Instructions for the task:
Collect from the data below each line with "Selecting".

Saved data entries
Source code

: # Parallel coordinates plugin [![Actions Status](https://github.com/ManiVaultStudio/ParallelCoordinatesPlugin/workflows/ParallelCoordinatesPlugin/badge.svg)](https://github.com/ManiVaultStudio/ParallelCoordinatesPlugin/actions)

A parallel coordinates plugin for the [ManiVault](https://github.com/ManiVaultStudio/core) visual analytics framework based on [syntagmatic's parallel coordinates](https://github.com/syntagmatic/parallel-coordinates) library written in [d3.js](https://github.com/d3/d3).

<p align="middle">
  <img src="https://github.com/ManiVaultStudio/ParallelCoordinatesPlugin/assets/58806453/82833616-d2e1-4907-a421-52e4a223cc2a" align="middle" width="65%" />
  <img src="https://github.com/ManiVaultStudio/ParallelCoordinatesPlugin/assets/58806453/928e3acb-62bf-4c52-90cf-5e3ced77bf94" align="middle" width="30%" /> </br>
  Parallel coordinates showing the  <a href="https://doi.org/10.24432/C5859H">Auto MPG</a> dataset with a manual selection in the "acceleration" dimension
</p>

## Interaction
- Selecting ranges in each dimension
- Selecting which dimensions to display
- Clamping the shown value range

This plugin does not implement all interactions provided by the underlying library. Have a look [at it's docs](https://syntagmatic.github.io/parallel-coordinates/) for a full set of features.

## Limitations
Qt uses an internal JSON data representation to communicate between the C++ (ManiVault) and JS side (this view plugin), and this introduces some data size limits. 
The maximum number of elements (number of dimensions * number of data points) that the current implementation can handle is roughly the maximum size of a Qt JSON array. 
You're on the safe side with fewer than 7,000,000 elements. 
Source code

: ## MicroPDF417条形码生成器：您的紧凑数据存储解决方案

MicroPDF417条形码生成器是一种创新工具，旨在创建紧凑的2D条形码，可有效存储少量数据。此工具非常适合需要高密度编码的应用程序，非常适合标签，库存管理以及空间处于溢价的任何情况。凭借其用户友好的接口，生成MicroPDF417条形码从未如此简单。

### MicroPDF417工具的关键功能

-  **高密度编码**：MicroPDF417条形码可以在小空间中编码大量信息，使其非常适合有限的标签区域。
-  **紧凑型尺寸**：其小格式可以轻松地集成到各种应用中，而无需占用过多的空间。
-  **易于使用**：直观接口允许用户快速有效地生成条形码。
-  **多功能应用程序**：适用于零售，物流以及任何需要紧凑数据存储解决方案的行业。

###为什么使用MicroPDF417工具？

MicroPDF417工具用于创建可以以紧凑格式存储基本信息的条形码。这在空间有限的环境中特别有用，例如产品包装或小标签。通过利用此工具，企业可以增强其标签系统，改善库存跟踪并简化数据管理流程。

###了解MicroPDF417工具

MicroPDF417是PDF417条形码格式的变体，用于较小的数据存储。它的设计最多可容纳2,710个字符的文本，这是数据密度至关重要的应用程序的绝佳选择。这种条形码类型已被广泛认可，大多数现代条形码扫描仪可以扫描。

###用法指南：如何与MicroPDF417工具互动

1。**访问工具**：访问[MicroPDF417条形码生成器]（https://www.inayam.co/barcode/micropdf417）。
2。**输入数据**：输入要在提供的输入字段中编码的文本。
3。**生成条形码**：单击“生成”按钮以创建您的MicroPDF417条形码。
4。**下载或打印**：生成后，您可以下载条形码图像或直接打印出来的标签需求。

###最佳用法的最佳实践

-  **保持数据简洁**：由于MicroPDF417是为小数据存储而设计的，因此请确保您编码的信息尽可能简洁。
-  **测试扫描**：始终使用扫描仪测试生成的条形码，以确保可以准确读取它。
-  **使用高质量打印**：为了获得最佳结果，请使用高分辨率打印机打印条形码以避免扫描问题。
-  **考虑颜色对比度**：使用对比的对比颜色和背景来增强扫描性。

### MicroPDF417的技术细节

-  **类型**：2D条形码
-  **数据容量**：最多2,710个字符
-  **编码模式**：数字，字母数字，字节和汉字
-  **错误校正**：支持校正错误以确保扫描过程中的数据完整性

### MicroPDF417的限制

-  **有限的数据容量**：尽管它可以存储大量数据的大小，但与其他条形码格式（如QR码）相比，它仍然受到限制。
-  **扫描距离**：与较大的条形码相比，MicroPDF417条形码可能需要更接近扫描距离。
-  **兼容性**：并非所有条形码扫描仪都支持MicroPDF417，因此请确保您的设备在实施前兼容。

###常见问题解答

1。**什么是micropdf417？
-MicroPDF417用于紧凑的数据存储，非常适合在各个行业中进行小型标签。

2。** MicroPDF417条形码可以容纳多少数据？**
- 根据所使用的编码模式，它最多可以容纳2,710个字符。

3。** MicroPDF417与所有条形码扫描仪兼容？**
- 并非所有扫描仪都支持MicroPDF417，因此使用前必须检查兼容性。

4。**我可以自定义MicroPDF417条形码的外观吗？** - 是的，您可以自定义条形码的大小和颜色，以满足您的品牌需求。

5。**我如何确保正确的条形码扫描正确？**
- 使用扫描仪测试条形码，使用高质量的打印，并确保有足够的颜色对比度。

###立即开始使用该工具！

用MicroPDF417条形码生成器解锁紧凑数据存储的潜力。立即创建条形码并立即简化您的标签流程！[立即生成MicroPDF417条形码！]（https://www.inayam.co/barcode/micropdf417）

Response:
- Selecting ranges in each dimension
- Selecting which dimensions to display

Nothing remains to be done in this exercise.